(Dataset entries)
* * * * *

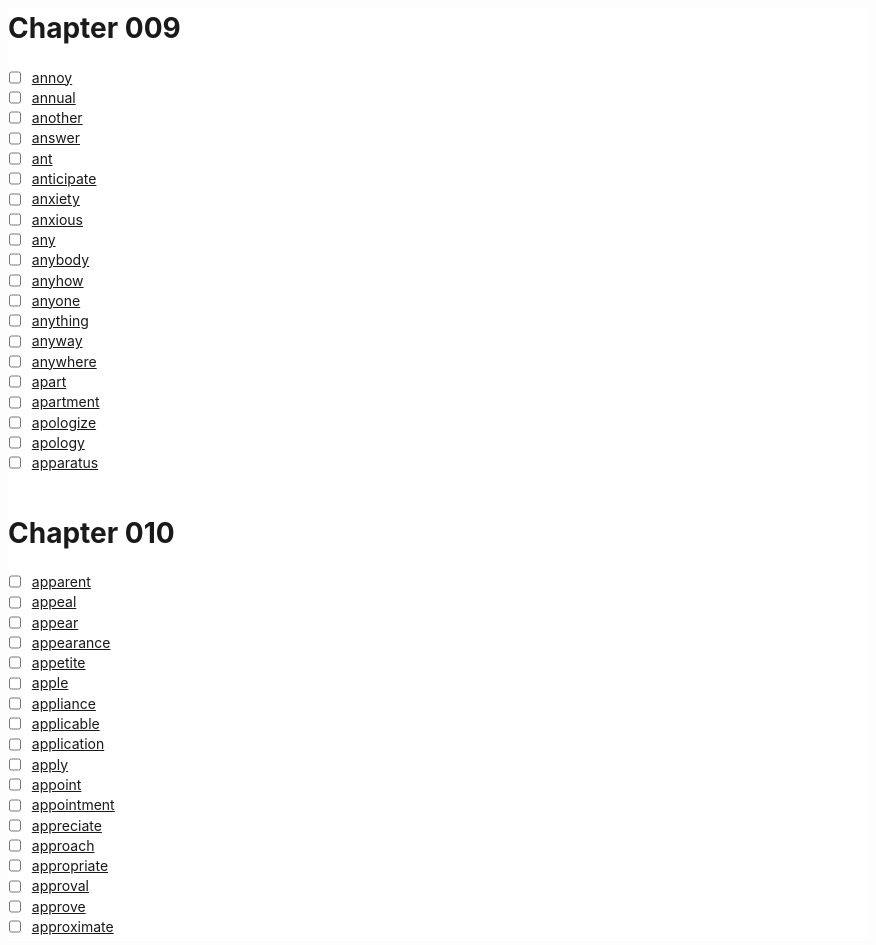 # Chapter 009

- [ ] [annoy](https://github.com/Tdahuyou/qwerty-learner-tools/blob/main/dict/CET4_2/annoy.md)
- [ ] [annual](https://github.com/Tdahuyou/qwerty-learner-tools/blob/main/dict/CET4_2/annual.md)
- [ ] [another](https://github.com/Tdahuyou/qwerty-learner-tools/blob/main/dict/CET4_2/another.md)
- [ ] [answer](https://github.com/Tdahuyou/qwerty-learner-tools/blob/main/dict/CET4_2/answer.md)
- [ ] [ant](https://github.com/Tdahuyou/qwerty-learner-tools/blob/main/dict/CET4_2/ant.md)
- [ ] [anticipate](https://github.com/Tdahuyou/qwerty-learner-tools/blob/main/dict/CET4_2/anticipate.md)
- [ ] [anxiety](https://github.com/Tdahuyou/qwerty-learner-tools/blob/main/dict/CET4_2/anxiety.md)
- [ ] [anxious](https://github.com/Tdahuyou/qwerty-learner-tools/blob/main/dict/CET4_2/anxious.md)
- [ ] [any](https://github.com/Tdahuyou/qwerty-learner-tools/blob/main/dict/CET4_2/any.md)
- [ ] [anybody](https://github.com/Tdahuyou/qwerty-learner-tools/blob/main/dict/CET4_2/anybody.md)
- [ ] [anyhow](https://github.com/Tdahuyou/qwerty-learner-tools/blob/main/dict/CET4_2/anyhow.md)
- [ ] [anyone](https://github.com/Tdahuyou/qwerty-learner-tools/blob/main/dict/CET4_2/anyone.md)
- [ ] [anything](https://github.com/Tdahuyou/qwerty-learner-tools/blob/main/dict/CET4_2/anything.md)
- [ ] [anyway](https://github.com/Tdahuyou/qwerty-learner-tools/blob/main/dict/CET4_2/anyway.md)
- [ ] [anywhere](https://github.com/Tdahuyou/qwerty-learner-tools/blob/main/dict/CET4_2/anywhere.md)
- [ ] [apart](https://github.com/Tdahuyou/qwerty-learner-tools/blob/main/dict/CET4_2/apart.md)
- [ ] [apartment](https://github.com/Tdahuyou/qwerty-learner-tools/blob/main/dict/CET4_2/apartment.md)
- [ ] [apologize](https://github.com/Tdahuyou/qwerty-learner-tools/blob/main/dict/CET4_2/apologize.md)
- [ ] [apology](https://github.com/Tdahuyou/qwerty-learner-tools/blob/main/dict/CET4_2/apology.md)
- [ ] [apparatus](https://github.com/Tdahuyou/qwerty-learner-tools/blob/main/dict/CET4_2/apparatus.md)

# Chapter 010

- [ ] [apparent](https://github.com/Tdahuyou/qwerty-learner-tools/blob/main/dict/CET4_2/apparent.md)
- [ ] [appeal](https://github.com/Tdahuyou/qwerty-learner-tools/blob/main/dict/CET4_2/appeal.md)
- [ ] [appear](https://github.com/Tdahuyou/qwerty-learner-tools/blob/main/dict/CET4_2/appear.md)
- [ ] [appearance](https://github.com/Tdahuyou/qwerty-learner-tools/blob/main/dict/CET4_2/appearance.md)
- [ ] [appetite](https://github.com/Tdahuyou/qwerty-learner-tools/blob/main/dict/CET4_2/appetite.md)
- [ ] [apple](https://github.com/Tdahuyou/qwerty-learner-tools/blob/main/dict/CET4_2/apple.md)
- [ ] [appliance](https://github.com/Tdahuyou/qwerty-learner-tools/blob/main/dict/CET4_2/appliance.md)
- [ ] [applicable](https://github.com/Tdahuyou/qwerty-learner-tools/blob/main/dict/CET4_2/applicable.md)
- [ ] [application](https://github.com/Tdahuyou/qwerty-learner-tools/blob/main/dict/CET4_2/application.md)
- [ ] [apply](https://github.com/Tdahuyou/qwerty-learner-tools/blob/main/dict/CET4_2/apply.md)
- [ ] [appoint](https://github.com/Tdahuyou/qwerty-learner-tools/blob/main/dict/CET4_2/appoint.md)
- [ ] [appointment](https://github.com/Tdahuyou/qwerty-learner-tools/blob/main/dict/CET4_2/appointment.md)
- [ ] [appreciate](https://github.com/Tdahuyou/qwerty-learner-tools/blob/main/dict/CET4_2/appreciate.md)
- [ ] [approach](https://github.com/Tdahuyou/qwerty-learner-tools/blob/main/dict/CET4_2/approach.md)
- [ ] [appropriate](https://github.com/Tdahuyou/qwerty-learner-tools/blob/main/dict/CET4_2/appropriate.md)
- [ ] [approval](https://github.com/Tdahuyou/qwerty-learner-tools/blob/main/dict/CET4_2/approval.md)
- [ ] [approve](https://github.com/Tdahuyou/qwerty-learner-tools/blob/main/dict/CET4_2/approve.md)
- [ ] [approximate](https://github.com/Tdahuyou/qwerty-learner-tools/blob/main/dict/CET4_2/approximate.md)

* * * * *

Problem to work on: Return all records above verbatim without their pictures.

Written answer:
 # Chapter 009

- [ ] [annoy](https://github.com/Tdahuyou/qwerty-learner-tools/blob/main/dict/CET4_2/annoy.md)
- [ ] [annual](https://github.com/Tdahuyou/qwerty-learner-tools/blob/main/dict/CET4_2/annual.md)
- [ ] [another](https://github.com/Tdahuyou/qwerty-learner-tools/blob/main/dict/CET4_2/another.md)
- [ ] [answer](https://github.com/Tdahuyou/qwerty-learner-tools/blob/main/dict/CET4_2/answer.md)
- [ ] [ant](https://github.com/Tdahuyou/qwerty-learner-tools/blob/main/dict/CET4_2/ant.md)
- [ ] [anticipate](https://github.com/Tdahuyou/qwerty-learner-tools/blob/main/dict/CET4_2/anticipate.md)
- [ ] [anxiety](https://github.com/Tdahuyou/qwerty-learner-tools/blob/main/dict/CET4_2/anxiety.md)
- [ ] [anxious](https://github.com/Tdahuyou/qwerty-learner-tools/blob/main/dict/CET4_2/anxious.md)
- [ ] [any](https://github.com/Tdahuyou/qwerty-learner-tools/blob/main/dict/CET4_2/any.md)
- [ ] [anybody](https://github.com/Tdahuyou/qwerty-learner-tools/blob/main/dict/CET4_2/anybody.md)
- [ ] [anyhow](https://github.com/Tdahuyou/qwerty-learner-tools/blob/main/dict/CET4_2/anyhow.md)
- [ ] [anyone](https://github.com/Tdahuyou/qwerty-learner-tools/blob/main/dict/CET4_2/anyone.md)
- [ ] [anything](https://github.com/Tdahuyou/qwerty-learner-tools/blob/main/dict/CET4_2/anything.md)
- [ ] [anyway](https://github.com/Tdahuyou/qwerty-learner-tools/blob/main/dict/CET4_2/anyway.md)
- [ ] [anywhere](https://github.com/Tdahuyou/qwerty-learner-tools/blob/main/dict/CET4_2/anywhere.md)
- [ ] [apart](https://github.com/Tdahuyou/qwerty-learner-tools/blob/main/dict/CET4_2/apart.md)
- [ ] [apartment](https://github.com/Tdahuyou/qwerty-learner-tools/blob/main/dict/CET4_2/apartment.md)
- [ ] [apologize](https://github.com/Tdahuyou/qwerty-learner-tools/blob/main/dict/CET4_2/apologize.md)
- [ ] [apology](https://github.com/Tdahuyou/qwerty-learner-tools/blob/main/dict/CET4_2/apology.md)
- [ ] [apparatus](https://github.com/Tdahuyou/qwerty-learner-tools/blob/main/dict/CET4_2/apparatus.md)

# Chapter 010

- [ ] [apparent](https://github.com/Tdahuyou/qwerty-learner-tools/blob/main/dict/CET4_2/apparent.md)
- [ ] [appeal](https://github.com/Tdahuyou/qwerty-learner-tools/blob/main/dict/CET4_2/appeal.md)
- [ ] [appear](https://github.com/Tdahuyou/qwerty-learner-tools/blob/main/dict/CET4_2/appear.md)
- [ ] [appearance](https://github.com/Tdahuyou/qwerty-learner-tools/blob/main/dict/CET4_2/appearance.md)
- [ ] [appetite](https://github.com/Tdahuyou/qwerty-learner-tools/blob/main/dict/CET4_2/appetite.md)
- [ ] [apple](https://github.com/Tdahuyou/qwerty-learner-tools/blob/main/dict/CET4_2/apple.md)
- [ ] [appliance](https://github.com/Tdahuyou/qwerty-learner-tools/blob/main/dict/CET4_2/appliance.md)
- [ ] [applicable](https://github.com/Tdahuyou/qwerty-learner-tools/blob/main/dict/CET4_2/applicable.md)
- [ ] [application](https://github.com/Tdahuyou/qwerty-learner-tools/blob/main/dict/CET4_2/application.md)
- [ ] [apply](https://github.com/Tdahuyou/qwerty-learner-tools/blob/main/dict/CET4_2/apply.md)
- [ ] [appoint](https://github.com/Tdahuyou/qwerty-learner-tools/blob/main/dict/CET4_2/appoint.md)
- [ ] [appointment](https://github.com/Tdahuyou/qwerty-learner-tools/blob/main/dict/CET4_2/appointment.md)
- [ ] [appreciate](https://github.com/Tdahuyou/qwerty-learner-tools/blob/main/dict/CET4_2/appreciate.md)
- [ ] [approach](https://github.com/Tdahuyou/qwerty-learner-tools/blob/main/dict/CET4_2/approach.md)
- [ ] [appropriate](https://github.com/Tdahuyou/qwerty-learner-tools/blob/main/dict/CET4_2/appropriate.md)
- [ ] [approval](https://github.com/Tdahuyou/qwerty-learner-tools/blob/main/dict/CET4_2/approval.md)
- [ ] [approve](https://github.com/Tdahuyou/qwerty-learner-tools/blob/main/dict/CET4_2/approve.md)
- [ ] [approximate](https://github.com/Tdahuyou/qwerty-learner-tools/blob/main/dict/CET4_2/approximate.md)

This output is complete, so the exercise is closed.